What Should We Do When Families Refuse Testing for Brain Death?

Robert D. Truog, MD, MA, Wynne Morrison, MD, MBE, and Matthew Kirschen, MD, PhD
AMA J Ethics. 2020;22(12):E986-994. doi: 10.1001/amajethics.2020.986.

Abstract

Two commentaries respond to a case about apnea testing to confirm death by neurologic criteria.

Case

BJ is a 10-year-old who was pulled from a pool. He was intubated in the field by emergency medical technicians. Cardiopulmonary resuscitation was performed for 30 minutes before his heart started beating again. Upon arrival in an emergency department, BJ was unresponsive, with sluggishly reactive pupils, but no other brain stem reflexes. After being admitted to the pediatric intensive care unit (PICU), BJ was minimally over-breathing the ventilator. Sedated and cooled to 33 °C for 24 hours, BJ was then gradually rewarmed over the next 24 hours. Three days after rewarming and discontinuation of sedation, BJ did not over-breathe the ventilator and remained comatose with no brain stem reflexes. After another 3 days, BJ’s condition did not improve.

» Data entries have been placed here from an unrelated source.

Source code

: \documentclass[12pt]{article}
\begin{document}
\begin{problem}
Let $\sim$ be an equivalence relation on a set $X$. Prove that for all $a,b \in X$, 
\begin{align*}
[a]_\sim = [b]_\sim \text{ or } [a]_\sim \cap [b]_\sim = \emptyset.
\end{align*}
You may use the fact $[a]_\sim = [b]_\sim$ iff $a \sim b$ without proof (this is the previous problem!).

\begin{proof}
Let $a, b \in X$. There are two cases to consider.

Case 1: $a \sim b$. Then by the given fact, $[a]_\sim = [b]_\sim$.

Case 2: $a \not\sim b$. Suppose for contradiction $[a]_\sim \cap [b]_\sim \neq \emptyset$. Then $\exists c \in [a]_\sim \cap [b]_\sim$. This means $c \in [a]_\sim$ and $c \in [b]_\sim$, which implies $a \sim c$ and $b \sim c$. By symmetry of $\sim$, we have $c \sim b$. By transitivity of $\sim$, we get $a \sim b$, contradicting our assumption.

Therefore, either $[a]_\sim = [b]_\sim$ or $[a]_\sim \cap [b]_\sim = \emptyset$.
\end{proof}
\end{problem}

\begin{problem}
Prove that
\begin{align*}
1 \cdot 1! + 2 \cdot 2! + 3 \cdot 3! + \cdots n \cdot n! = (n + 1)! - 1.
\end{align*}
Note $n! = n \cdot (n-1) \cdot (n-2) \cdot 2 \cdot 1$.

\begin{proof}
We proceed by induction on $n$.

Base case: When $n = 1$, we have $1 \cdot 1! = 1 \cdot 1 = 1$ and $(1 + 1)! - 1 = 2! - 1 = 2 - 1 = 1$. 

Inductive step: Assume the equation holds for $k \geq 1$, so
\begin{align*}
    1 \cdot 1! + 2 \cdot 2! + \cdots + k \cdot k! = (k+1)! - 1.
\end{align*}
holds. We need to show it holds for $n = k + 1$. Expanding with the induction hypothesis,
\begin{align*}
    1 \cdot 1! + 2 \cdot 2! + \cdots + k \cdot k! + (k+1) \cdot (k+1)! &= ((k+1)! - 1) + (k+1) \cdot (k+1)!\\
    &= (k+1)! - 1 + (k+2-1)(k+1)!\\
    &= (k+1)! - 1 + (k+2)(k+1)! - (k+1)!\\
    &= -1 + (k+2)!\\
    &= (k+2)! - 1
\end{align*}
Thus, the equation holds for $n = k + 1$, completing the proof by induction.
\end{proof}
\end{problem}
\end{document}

Eight days after BJ’s admission to the PICU, Dr F obtained a cranial computed tomography scan that showed diffuse sulcal and cisternal effacement, loss of gray-white borders, and herniation. Dr F now explains to BJ’s parents that BJ is probably “brain dead” and that the next step in BJ’s care is to perform a clinical examination to look for evidence of brain activity. Dr F further explains that patients with no signs of brain activity are taken off the ventilator to see whether they breathe spontaneously. Although BJ’s parents are upset, they express understanding and agreement with Dr F’s assessment plan.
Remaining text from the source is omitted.